Solving Large-Scale Video Classification w/ Convolutional Neural Networks | DSP LAB

DSP LAB Paper Report

Large-scale Video Classification with Convolutional Neural Networks

Name- Nipun Dixit N.No- N14378569

Summary of the Paper

This paper talk about using the Convolutional Neural Networks for Large-Scale Video Classification, as we know how nicely the Convolutional Neural Networks are being used as an amazing method for Image Recognition, which is producing great results in recognizing images with great accuracy and precision, so here they are trying to use the same method for Video Classification, where they are trying to provide an extensive empirical evaluation of the Convolutional Neural Networks to classify large scale videos by using the dataset of around a million of Youtube Videos which are being classified into around 487 classes.

They try to use multiple approaches in an attempt to extend the usage of Convolutional Neural Networks (CNN) in the time domain in order to take advantage of the locally available spatio-temporal information, and in turn they suggest a foveated imaging method as a way to fasten up the training method for the model.

Hence it was noticed that the spatio-temporal networks were giving a significant amount of improvements as compared to the feature-based baselines whereas only modest amount of improvement was noticed for the single-frame models, 55.3% to 63.9% and 59.3% to 60.9% respectively.

And lastly it tries to generalize the performance of the best model which was seen by using it on UCF-101 Action Recognition Dataset and hence it was seen that there was significant performance improvement when compared to the baseline model.

Introduction

There has been a large amount of images and videos which are available on the internet, overtime many researchers are working hard to develop various kind of algorithms for varied and path-breaking applications, be it something as search and summarizing the information or be it real time video tagging.
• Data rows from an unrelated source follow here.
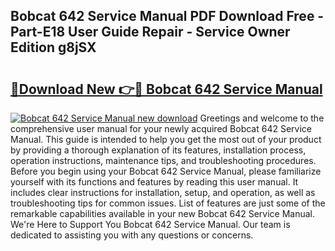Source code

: ## Bobcat 642 Service Manual PDF Download Free - Part-E18 User Guide Repair - Service Owner Edition g8jSX

# <h2><a href="http://bc16202.oget.top/?id=Bobcat+642+Service+Manual">🔗Download New 👉🔴 Bobcat 642 Service Manual</a></h2>

[![Bobcat 642 Service Manual new download](https://i.imgur.com/5g1atiW.png)](http://bc16202.oget.top/?id=Bobcat+642+Service+Manual)
Greetings and welcome to the comprehensive user manual for your newly acquired Bobcat 642 Service Manual. This guide is intended to help you get the most out of your product by providing a thorough explanation of its features, installation process, operation instructions, maintenance tips, and troubleshooting procedures. Before you begin using your Bobcat 642 Service Manual, please familiarize yourself with its functions and features by reading this user manual. It includes clear instructions for installation, setup, and operation, as well as troubleshooting tips for common issues. List of features are just some of the remarkable capabilities available in your new Bobcat 642 Service Manual. We're Here to Support You Bobcat 642 Service Manual. Our team is dedicated to assisting you with any questions or concerns.
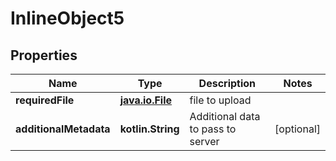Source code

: 
# InlineObject5

## Properties
Name | Type | Description | Notes
------------ | ------------- | ------------- | -------------
**requiredFile** | [**java.io.File**](java.io.File.md) | file to upload | 
**additionalMetadata** | **kotlin.String** | Additional data to pass to server |  [optional]



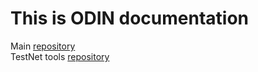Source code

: # This is ODIN documentation

Main [repository](https://github.com/GeoDB-Limited/odin-core) <br>
TestNet tools [repository](https://github.com/GeoDB-Limited/odin-testnet-public-tools)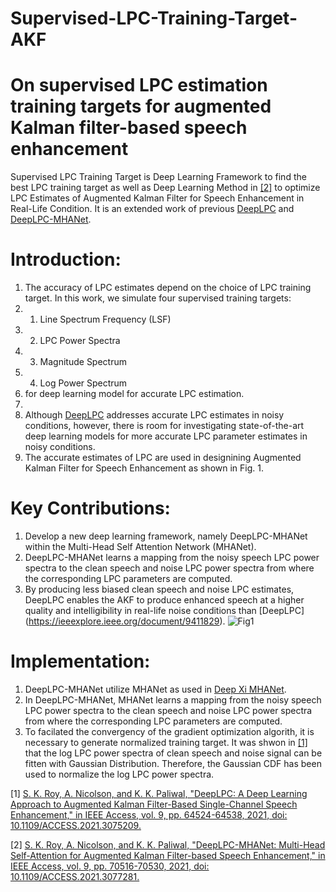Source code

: # Supervised-LPC-Training-Target-AKF
# On supervised LPC estimation training targets for augmented Kalman filter-based speech enhancement

Supervised LPC Training Target is Deep Learning Framework to find the best LPC training target as well as Deep Learning Method in [[2]](https://ieeexplore.ieee.org/document/9422809) 
to optimize LPC Estimates of Augmented Kalman Filter for Speech Enhancement in Real-Life Condition. It is an extended work of previous [DeepLPC](https://ieeexplore.ieee.org/document/9411829) 
and [DeepLPC-MHANet](https://ieeexplore.ieee.org/document/9422809). 

# Introduction:
1. The accuracy of LPC estimates depend on the choice of LPC training target. In this work, we simulate four supervised training targets:
2. 1. Line Spectrum Frequency (LSF)
3. 2. LPC Power Spectra
4. 3. Magnitude Spectrum 
5. 4. Log Power Spectrum  
6. for deep learning model for accurate LPC estimation.
7. 
8. Although [DeepLPC](https://ieeexplore.ieee.org/document/9411829) addresses accurate LPC estimates in noisy conditions, however, there is room for investigating state-of-the-art deep learning models for more accurate LPC parameter estimates in noisy conditions. 
9. The accurate estimates of LPC are used in designining Augmented Kalman Filter for Speech Enhancement as shown in Fig. 1.

# Key Contributions: 

1. Develop a new deep learning framework, namely DeepLPC-MHANet within the Multi-Head Self Attention Network (MHANet). 
2. DeepLPC-MHANet learns a mapping from the noisy speech LPC power spectra to the clean speech and noise LPC power spectra from where the corresponding LPC parameters are computed. 
3. By producing less biased clean speech and noise LPC estimates, DeepLPC enables the AKF to produce enhanced speech at a higher quality and intelligibility in real-life noise conditions than [DeepLPC] (https://ieeexplore.ieee.org/document/9411829).
![Fig1](https://github.com/sujancseru/DeepLPC-MHANet/assets/130210435/703a40ea-768f-4270-8233-85bc3cc52d38)

# Implementation: 
1. DeepLPC-MHANet utilize MHANet as used in [Deep Xi MHANet](https://github.com/anicolson/DeepXi).
2. In DeepLPC-MHANet, MHANet learns a mapping from the noisy speech LPC power spectra to the clean speech and noise LPC power spectra from where the corresponding LPC parameters are computed.
3. To facilated the convergency of the gradient optimization algorith, it is necessary to generate normalized training target. It was shwon in [[1]](https://ieeexplore.ieee.org/document/9411829) that the log LPC power spectra of clean speech and noise signal can be fitten with Gaussian Distribution. Therefore, the Gaussian CDF has been used to normalize the log LPC power spectra. 



[1] [S. K. Roy, A. Nicolson, and K. K. Paliwal, "DeepLPC: A Deep Learning Approach to Augmented Kalman Filter-Based Single-Channel Speech Enhancement," in IEEE Access, vol. 9, pp. 64524-64538, 2021, doi: 10.1109/ACCESS.2021.3075209.](https://ieeexplore.ieee.org/document/9411829)

[2] [S. K. Roy, A. Nicolson, and K. K. Paliwal, "DeepLPC-MHANet: Multi-Head Self-Attention for Augmented Kalman Filter-based Speech Enhancement," in IEEE Access, vol. 9, pp. 70516-70530, 2021, doi: 10.1109/ACCESS.2021.3077281.](https://ieeexplore.ieee.org/document/9422809)


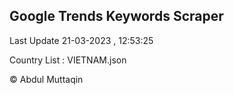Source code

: 

## Google Trends Keywords Scraper 
 
Last Update 21-03-2023 , 12:53:25

Country List :
VIETNAM.json



© Abdul Muttaqin 
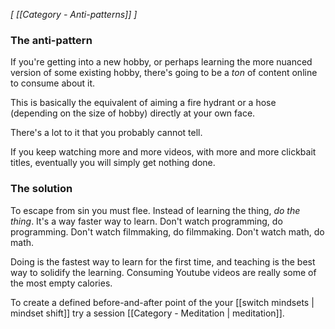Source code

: *[ [[Category - Anti-patterns]] ]* 

### The anti-pattern
If you're getting into a new hobby, or perhaps learning the more nuanced version of some existing hobby, there's going to be a *ton* of content online to consume about it. 

This is basically the equivalent of aiming a fire hydrant or a hose (depending on the size of hobby) directly at your own face. 

There's a lot to it that you probably cannot tell. 

If you keep watching more and more videos, with more and more clickbait titles, eventually you will simply get nothing done.

### The solution
To escape from sin you must flee. Instead of learning the thing, *do the thing*. It's a way faster way to learn. Don't watch programming, do programming. Don't watch filmmaking, do filmmaking. Don't watch math, do math. 

Doing is the fastest way to learn for the first time, and teaching is the best way to solidify the learning. Consuming Youtube videos are really some of the most empty calories. 

To create a defined before-and-after point of the your [[switch mindsets | mindset shift]] try a session [[Category - Meditation | meditation]].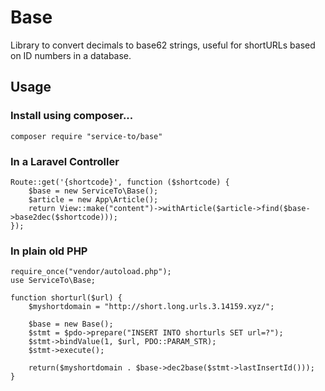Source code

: # Base
Library to convert decimals to base62 strings, useful for shortURLs based on ID numbers in a database.

## Usage
### Install using composer...
	composer require "service-to/base"

### In a Laravel Controller
	Route::get('{shortcode}', function ($shortcode) {
		$base = new ServiceTo\Base();
		$article = new App\Article();
		return View::make("content")->withArticle($article->find($base->base2dec($shortcode)));
	});

### In plain old PHP
	require_once("vendor/autoload.php");
	use ServiceTo\Base;

	function shorturl($url) {
		$myshortdomain = "http://short.long.urls.3.14159.xyz/";

		$base = new Base();
		$stmt = $pdo->prepare("INSERT INTO shorturls SET url=?");
		$stmt->bindValue(1, $url, PDO::PARAM_STR);
		$stmt->execute();

		return($myshortdomain . $base->dec2base($stmt->lastInsertId()));
	}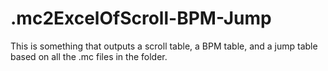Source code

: # .mc2ExcelOfScroll-BPM-Jump
This is something that outputs a scroll table, a BPM table, and a jump table based on all the .mc files in the folder.
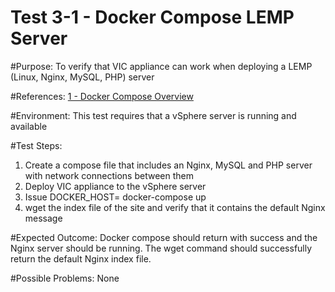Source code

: Test 3-1 - Docker Compose LEMP Server
=======

#Purpose:
To verify that VIC appliance can work when deploying a LEMP (Linux, Nginx, MySQL, PHP) server

#References:
[1 - Docker Compose Overview](https://docs.docker.com/compose/overview/)

#Environment:
This test requires that a vSphere server is running and available

#Test Steps:
1. Create a compose file that includes an Nginx, MySQL and PHP server with network connections between them
2. Deploy VIC appliance to the vSphere server
3. Issue DOCKER_HOST=<VCH IP> docker-compose up
4. wget the index file of the site and verify that it contains the default Nginx message

#Expected Outcome:
Docker compose should return with success and the Nginx server should be running.  The wget command should successfully return the default Nginx index file.

#Possible Problems:
None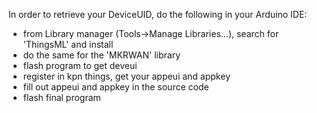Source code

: In order to retrieve your DeviceUID, do the following in your Arduino IDE:

- from Library manager (Tools->Manage Libraries...), search for 'ThingsML' and install 
- do the same for the 'MKRWAN' library
- flash program to get deveui 
- register in kpn things, get your appeui and appkey 
- fill out appeui and appkey in the source code
- flash final program 
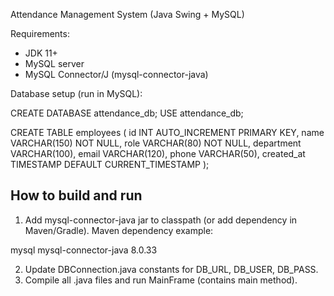 Attendance Management System (Java Swing + MySQL)

Requirements:
- JDK 11+
- MySQL server
- MySQL Connector/J (mysql-connector-java)

Database setup (run in MySQL):

CREATE DATABASE attendance_db;
USE attendance_db;

CREATE TABLE employees (
  id INT AUTO_INCREMENT PRIMARY KEY,
  name VARCHAR(150) NOT NULL,
  role VARCHAR(80) NOT NULL,
  department VARCHAR(100),
  email VARCHAR(120),
  phone VARCHAR(50),
  created_at TIMESTAMP DEFAULT CURRENT_TIMESTAMP
);


How to build and run
--------------------
1. Add mysql-connector-java jar to classpath (or add dependency in Maven/Gradle).
   Maven dependency example:

<dependency>
  <groupId>mysql</groupId>
  <artifactId>mysql-connector-java</artifactId>
  <version>8.0.33</version>
</dependency>

2. Update DBConnection.java constants for DB_URL, DB_USER, DB_PASS.
3. Compile all .java files and run MainFrame (contains main method).
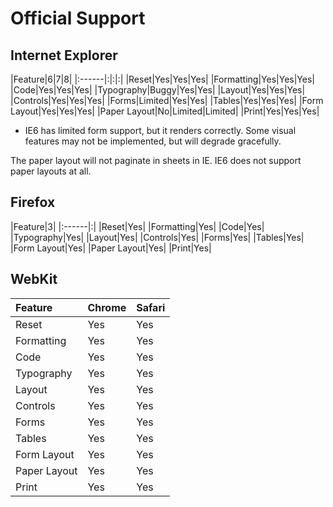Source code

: # Official Support #

## Internet Explorer ##

|Feature|6|7|8|
|:------|:|:|:|
|Reset|Yes|Yes|Yes|
|Formatting|Yes|Yes|Yes|
|Code|Yes|Yes|Yes|
|Typography|Buggy|Yes|Yes|
|Layout|Yes|Yes|Yes|
|Controls|Yes|Yes|Yes|
|Forms|Limited|Yes|Yes|
|Tables|Yes|Yes|Yes|
|Form Layout|Yes|Yes|Yes|
|Paper Layout|No|Limited|Limited|
|Print|Yes|Yes|Yes|


  * IE6 has limited form support, but it renders correctly. Some visual features may not be implemented, but will degrade gracefully.

The paper layout will not paginate in sheets in IE. IE6 does not support paper layouts at all.

## Firefox ##

|Feature|3|
|:------|:|
|Reset|Yes|
|Formatting|Yes|
|Code|Yes|
|Typography|Yes|
|Layout|Yes|
|Controls|Yes|
|Forms|Yes|
|Tables|Yes|
|Form Layout|Yes|
|Paper Layout|Yes|
|Print|Yes|

## WebKit ##

|Feature|Chrome|Safari|
|:------|:-----|:-----|
|Reset|Yes|Yes|
|Formatting|Yes|Yes|
|Code|Yes|Yes|
|Typography|Yes|Yes|
|Layout|Yes|Yes|
|Controls|Yes|Yes|
|Forms|Yes|Yes|
|Tables|Yes|Yes|
|Form Layout|Yes|Yes|
|Paper Layout|Yes|Yes|
|Print|Yes|Yes|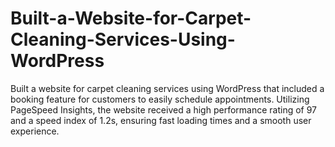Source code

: # Built-a-Website-for-Carpet-Cleaning-Services-Using-WordPress
Built a website for carpet cleaning services using WordPress that included a booking feature for customers to easily schedule appointments. Utilizing PageSpeed Insights, the website received a high performance rating of 97 and a speed index of 1.2s, ensuring fast loading times and a smooth user experience.
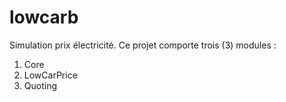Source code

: # lowcarb
Simulation prix électricité.
Ce projet comporte trois (3) modules : 
1. Core
2. LowCarPrice
3. Quoting

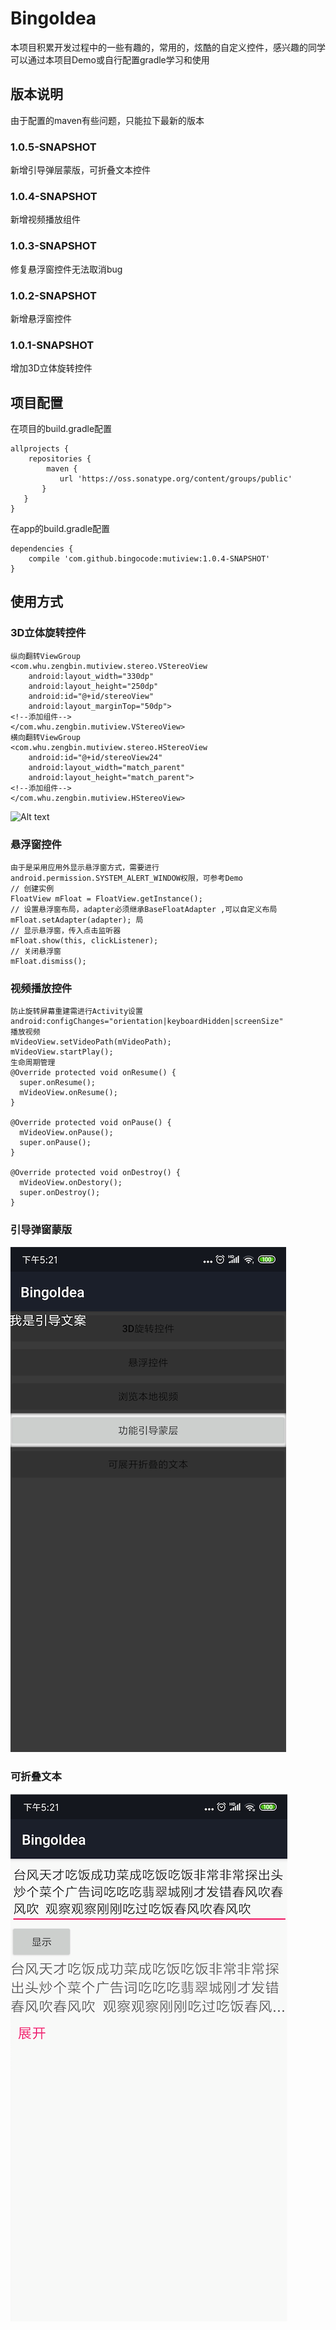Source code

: # BingoIdea
本项目积累开发过程中的一些有趣的，常用的，炫酷的自定义控件，感兴趣的同学可以通过本项目Demo或自行配置gradle学习和使用

## 版本说明
由于配置的maven有些问题，只能拉下最新的版本
### 1.0.5-SNAPSHOT
新增引导弹层蒙版，可折叠文本控件
### 1.0.4-SNAPSHOT
新增视频播放组件
### 1.0.3-SNAPSHOT
修复悬浮窗控件无法取消bug
### 1.0.2-SNAPSHOT
新增悬浮窗控件
### 1.0.1-SNAPSHOT
增加3D立体旋转控件

## 项目配置
在项目的build.gradle配置

    allprojects {
        repositories {
            maven {
               url 'https://oss.sonatype.org/content/groups/public'
           }
       }
    }
在app的build.gradle配置

    dependencies {
        compile 'com.github.bingocode:mutiview:1.0.4-SNAPSHOT'
    }

## 使用方式
### 3D立体旋转控件

    纵向翻转ViewGroup
    <com.whu.zengbin.mutiview.stereo.VStereoView
        android:layout_width="330dp"
        android:layout_height="250dp"
        android:id="@+id/stereoView"
        android:layout_marginTop="50dp">
    <!--添加组件-->
    </com.whu.zengbin.mutiview.VStereoView>
    横向翻转ViewGroup
    <com.whu.zengbin.mutiview.stereo.HStereoView
        android:id="@+id/stereoView24"
        android:layout_width="match_parent"
        android:layout_height="match_parent">
    <!--添加组件-->
    </com.whu.zengbin.mutiview.HStereoView>
![Alt text](https://github.com/zengge6668/BingoIdea/raw/master/Screenshots/switch_horizon.png)

### 悬浮窗控件
    由于是采用应用外显示悬浮窗方式，需要进行android.permission.SYSTEM_ALERT_WINDOW权限，可参考Demo
    // 创建实例
    FloatView mFloat = FloatView.getInstance();
    // 设置悬浮窗布局，adapter必须继承BaseFloatAdapter ,可以自定义布局
    mFloat.setAdapter(adapter); 局
    // 显示悬浮窗，传入点击监听器
    mFloat.show(this, clickListener);
    // 关闭悬浮窗
    mFloat.dismiss();
### 视频播放控件
    防止旋转屏幕重建需进行Activity设置
    android:configChanges="orientation|keyboardHidden|screenSize"
    播放视频
    mVideoView.setVideoPath(mVideoPath);
    mVideoView.startPlay();
    生命周期管理
    @Override protected void onResume() {
      super.onResume();
      mVideoView.onResume();
    }

    @Override protected void onPause() {
      mVideoView.onPause();
      super.onPause();
    }

    @Override protected void onDestroy() {
      mVideoView.onDestory();
      super.onDestroy();
    }

### 引导弹窗蒙版

![Alt text](https://github.com/bingocode/BingoIdea/blob/master/Screenshots/20190912052754.png)

### 可折叠文本

![Alt text](https://github.com/bingocode/BingoIdea/blob/master/Screenshots/20190912052822.png)

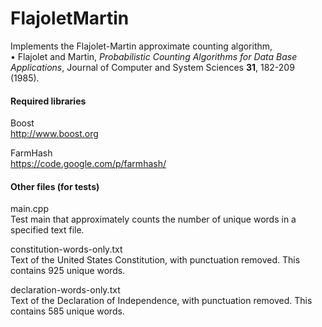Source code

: # FlajoletMartin
Implements the Flajolet-Martin approximate counting algorithm,
<br>&bull; Flajolet and Martin, _Probabilistic Counting Algorithms for Data Base Applications_,
Journal of Computer and System Sciences **31**, 182-209 (1985).

#### Required libraries
Boost
<br>http://www.boost.org

FarmHash
<br>https://code.google.com/p/farmhash/

#### Other files (for tests)
main.cpp
<br>Test main that approximately counts the number of unique words in a specified text file.

constitution-words-only.txt
<br>Text of the United States Constitution, with punctuation removed. This contains 925 unique words.

declaration-words-only.txt
<br>Text of the Declaration of Independence, with punctuation removed. This contains 585 unique words.
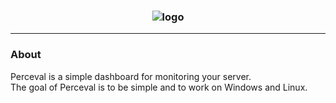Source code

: <h3 align="center">
    <img src="https://i.imgur.com/u2KHMIe.png" alt="logo"/>
</h3>

---

### About

Perceval is a simple dashboard for monitoring your server.  
The goal of Perceval is to be simple and to work on Windows and Linux.
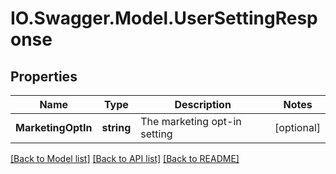 # IO.Swagger.Model.UserSettingResponse
## Properties

Name | Type | Description | Notes
------------ | ------------- | ------------- | -------------
**MarketingOptIn** | **string** | The marketing opt-in setting | [optional] 

[[Back to Model list]](../README.md#documentation-for-models) [[Back to API list]](../README.md#documentation-for-api-endpoints) [[Back to README]](../README.md)

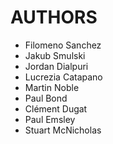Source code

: # AUTHORS

* Filomeno Sanchez
* Jakub Smulski
* Jordan Dialpuri
* Lucrezia Catapano
* Martin Noble
* Paul Bond
* Clément Dugat
* Paul Emsley
* Stuart McNicholas
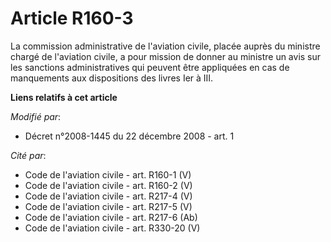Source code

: # Article R160-3

La commission administrative de l'aviation civile, placée auprès du ministre chargé de l'aviation civile, a pour mission de
donner au ministre un avis sur les sanctions administratives qui peuvent être appliquées en cas de manquements aux
dispositions des livres Ier à III.

**Liens relatifs à cet article**

_Modifié par_:

  - Décret n°2008-1445 du 22 décembre 2008 - art. 1

_Cité par_:

  - Code de l'aviation civile - art. R160-1 (V)
  - Code de l'aviation civile - art. R160-2 (V)
  - Code de l'aviation civile - art. R217-4 (V)
  - Code de l'aviation civile - art. R217-5 (V)
  - Code de l'aviation civile - art. R217-6 (Ab)
  - Code de l'aviation civile - art. R330-20 (V)
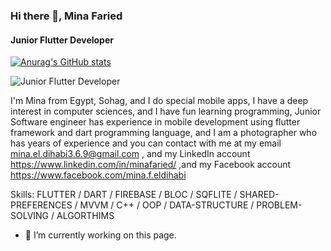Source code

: ### Hi there 👋, Mina Faried
#### Junior Flutter Developer



[![Anurag's GitHub stats](https://github-readme-stats.vercel.app/api?username=MinaFaried3)](https://github.com/anuraghazra/github-readme-stats)


![Junior Flutter Developer](https://media-exp1.licdn.com/dms/image/C5616AQFgTaiy4Yd9cQ/profile-displaybackgroundimage-shrink_350_1400/0/1651070515724?e=1657756800&v=beta&t=d-pHLnL6ql-8wLFlPSX3wP2fbwLdE_CaC3Ipbr58qhs)

I'm Mina from Egypt, Sohag, and I do special mobile apps, I have a deep interest in computer sciences, and I have fun learning programming, Junior Software engineer has experience in mobile development using flutter framework and dart programming language, and I am a photographer who has years of experience and you can contact with me at my email mina.el.dihabi3.6.9@gmail.com , and my LinkedIn account https://www.linkedin.com/in/minafaried/ ,and my Facebook account https://www.facebook.com/mina.f.eldihabi 

Skills: FLUTTER / DART / FIREBASE / BLOC / SQFLITE / SHARED-PREFERENCES / MVVM / C++ / OOP / DATA-STRUCTURE / PROBLEM-SOLVING / ALGORTHIMS

- 🔭 I’m currently working on this page. 





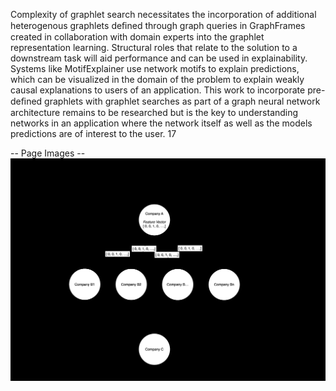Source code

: Complexity of graphlet search necessitates the incorporation of additional heterogenous graphlets deﬁned
through graph queries in GraphFrames created in collaboration with domain experts into the graphlet
representation learning. Structural roles that relate to the solution to a downstream task will aid
performance and can be used in explainability. Systems like MotifExplainer use network motifs to explain
predictions, which can be visualized in the domain of the problem to explain weakly causal explanations to
users of an application. This work to incorporate pre-deﬁned graphlets with graphlet searches as part of a
graph neural network architecture remains to be researched but is the key to understanding networks in an
application where the network itself as well as the models predictions are of interest to the user.
17

-- Page Images --
![Image 1](./images/image_1.png)

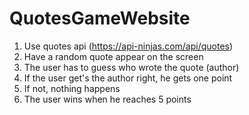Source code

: # QuotesGameWebsite

1. Use quotes api (https://api-ninjas.com/api/quotes)
2. Have a random quote appear on the screen
3. The user has to guess who wrote the quote (author)
4. If the user get's the author right, he gets one point
5. If not, nothing happens
6. The user wins when he reaches 5 points
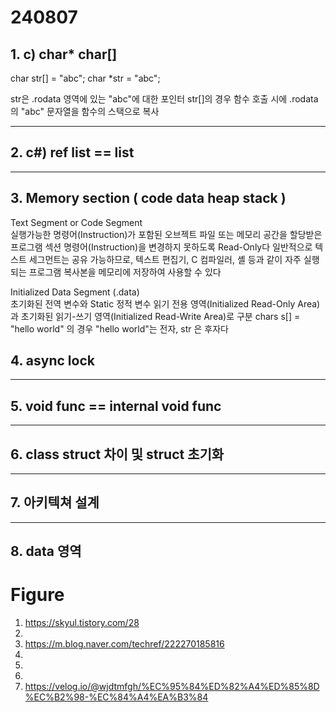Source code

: # 240807
## 1. c)  char* char[]
char str[] = "abc";
char *str = "abc";

 str은 .rodata 영역에 있는 "abc"에 대한 포인터
 str[]의 경우 함수 호출 시에 .rodata의 "abc" 문자열을 함수의 스택으로 복사

***

## 2. c#) ref list == list

***

## 3. Memory section ( code data heap stack )

Text Segment or Code Segment 	
						실행가능한 명령어(Instruction)가 포함된 오브젝트 파일 또는 메모리 공간을 할당받은 프로그램 섹션
						명령어(Instruction)을 변경하지 못하도록 Read-Only다
						일반적으로 텍스트 세그먼트는 공유 가능하므로, 텍스트 편집기, C 컴파일러, 셸 등과 같이 자주 실행되는 프로그램 복사본을 메모리에 저장하여 사용할 수 있다

Initialized Data Segment (.data)	
						초기화된 전역 변수와 Static 정적 변수
						읽기 전용 영역(Initialized Read-Only Area)과 초기화된 읽기-쓰기 영역(Initialized Read-Write Area)로 구분
            chars s[] = "hello world" 의 경우 "hello world"는 전자, str 은 후자다

## 4. async lock

***

## 5. void func == internal void func

***

## 6. class struct 차이 및 struct 초기화



***

## 7. 아키텍쳐 설계



***

## 8. data 영역 

# Figure 
1. https://skyul.tistory.com/28
2.
3. https://m.blog.naver.com/techref/222270185816
4.
5.
6.
7. https://velog.io/@wjdtmfgh/%EC%95%84%ED%82%A4%ED%85%8D%EC%B2%98-%EC%84%A4%EA%B3%84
Overtime Convolutional Neural Networks are being seen and used as the model which is highly effective when it comes to the image content, be it segmentation of the images or be it detection, retrieval or be it image recognition with high accuracy.

Also over-time CNN’S have learnt amazingly powerful and great image features, so due to which it can be greatly helpful when it comes to the real time video classification or better to put large-scale video classification, but with the videos there are various challenges which are being posed when CNN’S are being used as compared to the images which are just static but in the videos the model has the access to the appearance information of the complex temporal evolution as well as the single static images.

As there are hardly any classification benchmarks which are being set to properly classify the videos as in general videos are mode difficult to store, collect and to edit or annotate.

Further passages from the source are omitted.